━━ Provided material ━━
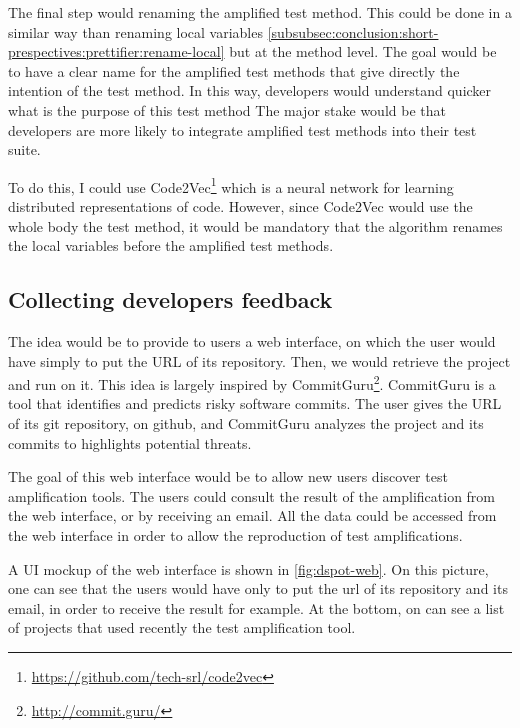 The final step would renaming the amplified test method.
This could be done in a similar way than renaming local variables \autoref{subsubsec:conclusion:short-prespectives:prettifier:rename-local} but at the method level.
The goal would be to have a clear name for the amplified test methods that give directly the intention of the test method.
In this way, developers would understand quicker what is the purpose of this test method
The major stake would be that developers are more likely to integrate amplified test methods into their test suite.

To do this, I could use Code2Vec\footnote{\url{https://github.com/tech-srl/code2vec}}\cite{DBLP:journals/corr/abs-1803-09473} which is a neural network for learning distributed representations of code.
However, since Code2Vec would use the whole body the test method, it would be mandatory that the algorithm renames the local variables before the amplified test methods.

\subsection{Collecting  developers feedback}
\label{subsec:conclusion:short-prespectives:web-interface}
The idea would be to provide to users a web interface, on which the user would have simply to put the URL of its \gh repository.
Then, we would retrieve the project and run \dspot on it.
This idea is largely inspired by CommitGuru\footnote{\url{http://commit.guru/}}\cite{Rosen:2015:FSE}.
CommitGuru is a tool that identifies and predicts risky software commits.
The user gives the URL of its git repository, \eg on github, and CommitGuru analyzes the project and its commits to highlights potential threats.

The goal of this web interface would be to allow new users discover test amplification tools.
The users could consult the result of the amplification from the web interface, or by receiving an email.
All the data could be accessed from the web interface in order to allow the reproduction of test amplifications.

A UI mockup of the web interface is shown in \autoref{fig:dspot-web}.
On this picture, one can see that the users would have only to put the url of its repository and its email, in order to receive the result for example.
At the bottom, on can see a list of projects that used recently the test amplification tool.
━━━
━━ Provided material ━━
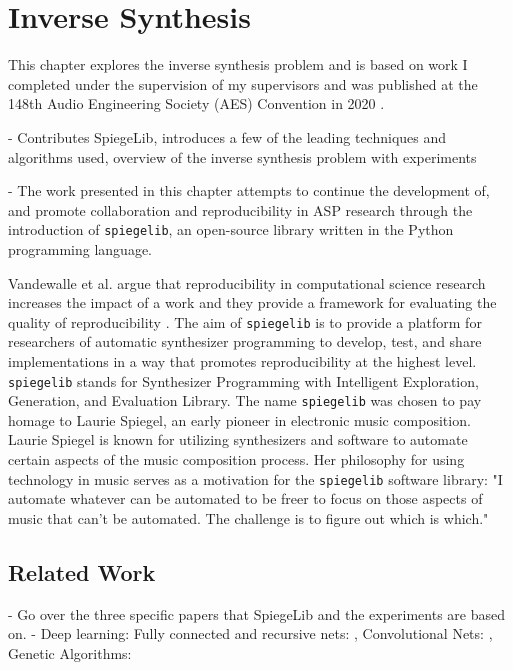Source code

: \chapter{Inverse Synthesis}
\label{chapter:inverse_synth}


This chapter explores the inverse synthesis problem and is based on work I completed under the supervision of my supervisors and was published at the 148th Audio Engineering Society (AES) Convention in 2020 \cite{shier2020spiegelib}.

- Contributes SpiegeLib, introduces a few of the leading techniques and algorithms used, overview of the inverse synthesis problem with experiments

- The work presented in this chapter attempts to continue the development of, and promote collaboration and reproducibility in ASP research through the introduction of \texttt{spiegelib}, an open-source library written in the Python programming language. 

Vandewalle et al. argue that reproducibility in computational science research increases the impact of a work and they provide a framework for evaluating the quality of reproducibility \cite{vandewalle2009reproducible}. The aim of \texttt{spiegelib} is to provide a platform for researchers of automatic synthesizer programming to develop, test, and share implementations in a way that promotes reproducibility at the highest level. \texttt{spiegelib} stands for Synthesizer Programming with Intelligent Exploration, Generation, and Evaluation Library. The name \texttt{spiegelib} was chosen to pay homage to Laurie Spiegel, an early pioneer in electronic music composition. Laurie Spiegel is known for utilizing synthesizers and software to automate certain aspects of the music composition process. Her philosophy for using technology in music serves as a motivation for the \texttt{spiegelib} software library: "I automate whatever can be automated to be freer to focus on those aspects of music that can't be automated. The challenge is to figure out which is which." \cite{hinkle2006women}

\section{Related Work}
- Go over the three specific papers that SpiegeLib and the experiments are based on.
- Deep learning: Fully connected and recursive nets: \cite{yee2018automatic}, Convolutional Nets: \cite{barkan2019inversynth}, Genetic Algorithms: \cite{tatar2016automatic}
━━━
__What is expected__: Print exactly, with no pictures, the lines above from the one that holds "The final step" through the one that holds "To do this, I", both of them included.

__Written solution__:
 The final step would renaming the amplified test method.
This could be done in a similar way than renaming local variables \autoref{subsubsec:conclusion:short-prespectives:prettifier:rename-local} but at the method level.
The goal would be to have a clear name for the amplified test methods that give directly the intention of the test method.
In this way, developers would understand quicker what is the purpose of this test method
The major stake would be that developers are more likely to integrate amplified test methods into their test suite.

To do this, I could use Code2Vec\footnote{\url{https://github.com/tech-srl/code2vec}}\cite{DBLP:journals/corr/abs-1803-09473} which is a neural network for learning distributed representations of code.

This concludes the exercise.